**DATA FOR REVIEW**
::::
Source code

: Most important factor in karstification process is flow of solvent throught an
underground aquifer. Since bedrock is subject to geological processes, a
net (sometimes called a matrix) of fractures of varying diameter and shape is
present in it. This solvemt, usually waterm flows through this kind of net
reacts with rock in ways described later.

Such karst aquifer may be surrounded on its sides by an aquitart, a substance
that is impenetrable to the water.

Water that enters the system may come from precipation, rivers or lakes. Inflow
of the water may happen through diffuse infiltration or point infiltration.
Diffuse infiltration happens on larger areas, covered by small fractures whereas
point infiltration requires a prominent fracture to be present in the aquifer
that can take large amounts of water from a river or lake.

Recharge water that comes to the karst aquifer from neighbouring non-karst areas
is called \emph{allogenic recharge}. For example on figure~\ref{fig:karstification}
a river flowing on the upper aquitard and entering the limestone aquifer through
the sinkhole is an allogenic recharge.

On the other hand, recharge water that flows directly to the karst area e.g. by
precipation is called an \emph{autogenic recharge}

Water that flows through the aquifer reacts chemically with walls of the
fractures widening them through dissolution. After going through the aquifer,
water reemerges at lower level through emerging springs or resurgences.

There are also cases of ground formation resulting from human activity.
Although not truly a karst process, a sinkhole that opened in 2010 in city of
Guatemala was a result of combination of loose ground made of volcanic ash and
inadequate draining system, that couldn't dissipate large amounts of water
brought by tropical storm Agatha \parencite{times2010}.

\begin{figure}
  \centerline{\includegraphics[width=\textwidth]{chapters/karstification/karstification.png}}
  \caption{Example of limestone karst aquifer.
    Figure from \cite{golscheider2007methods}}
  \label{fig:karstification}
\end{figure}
::::
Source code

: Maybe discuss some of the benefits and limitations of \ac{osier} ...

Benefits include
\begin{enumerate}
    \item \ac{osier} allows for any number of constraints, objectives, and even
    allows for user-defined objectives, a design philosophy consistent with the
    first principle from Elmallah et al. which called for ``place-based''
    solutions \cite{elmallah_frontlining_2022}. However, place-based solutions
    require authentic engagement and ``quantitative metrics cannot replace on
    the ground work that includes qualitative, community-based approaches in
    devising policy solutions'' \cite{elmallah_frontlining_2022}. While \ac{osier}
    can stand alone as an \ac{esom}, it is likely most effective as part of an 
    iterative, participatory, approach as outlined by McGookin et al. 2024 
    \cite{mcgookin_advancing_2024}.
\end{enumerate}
::::
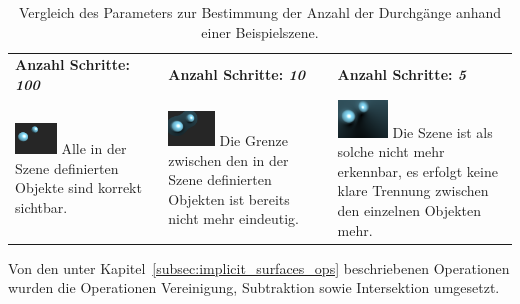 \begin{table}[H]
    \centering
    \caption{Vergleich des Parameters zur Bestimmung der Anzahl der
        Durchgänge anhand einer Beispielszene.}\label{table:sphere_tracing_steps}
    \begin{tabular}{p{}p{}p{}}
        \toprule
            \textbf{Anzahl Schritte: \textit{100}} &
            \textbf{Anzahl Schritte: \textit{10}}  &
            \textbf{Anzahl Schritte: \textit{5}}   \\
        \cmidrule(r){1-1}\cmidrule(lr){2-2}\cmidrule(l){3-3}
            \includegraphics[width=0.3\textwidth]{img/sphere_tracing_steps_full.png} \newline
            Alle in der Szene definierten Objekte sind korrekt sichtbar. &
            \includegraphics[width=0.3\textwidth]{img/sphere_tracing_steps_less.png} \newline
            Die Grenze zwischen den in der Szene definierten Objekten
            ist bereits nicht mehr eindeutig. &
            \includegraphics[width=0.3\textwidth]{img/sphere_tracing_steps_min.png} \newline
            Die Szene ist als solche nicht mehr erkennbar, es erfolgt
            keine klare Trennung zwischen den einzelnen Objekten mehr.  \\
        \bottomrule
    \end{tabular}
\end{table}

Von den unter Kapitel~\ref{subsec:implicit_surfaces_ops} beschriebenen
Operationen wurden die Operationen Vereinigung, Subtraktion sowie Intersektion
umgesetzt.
::::
**EXERCISE DETAILS**
Search the material above for the word "from", and return each line that holds it.

**SOLUTION FOR THIS TASK**
Water that enters the system may come from precipation, rivers or lakes. Inflow
that can take large amounts of water from a river or lake.
Recharge water that comes to the karst aquifer from neighbouring non-karst areas
There are also cases of ground formation resulting from human activity.
    Figure from \cite{golscheider2007methods}}
    first principle from Elmallah et al. which called for ``place-based''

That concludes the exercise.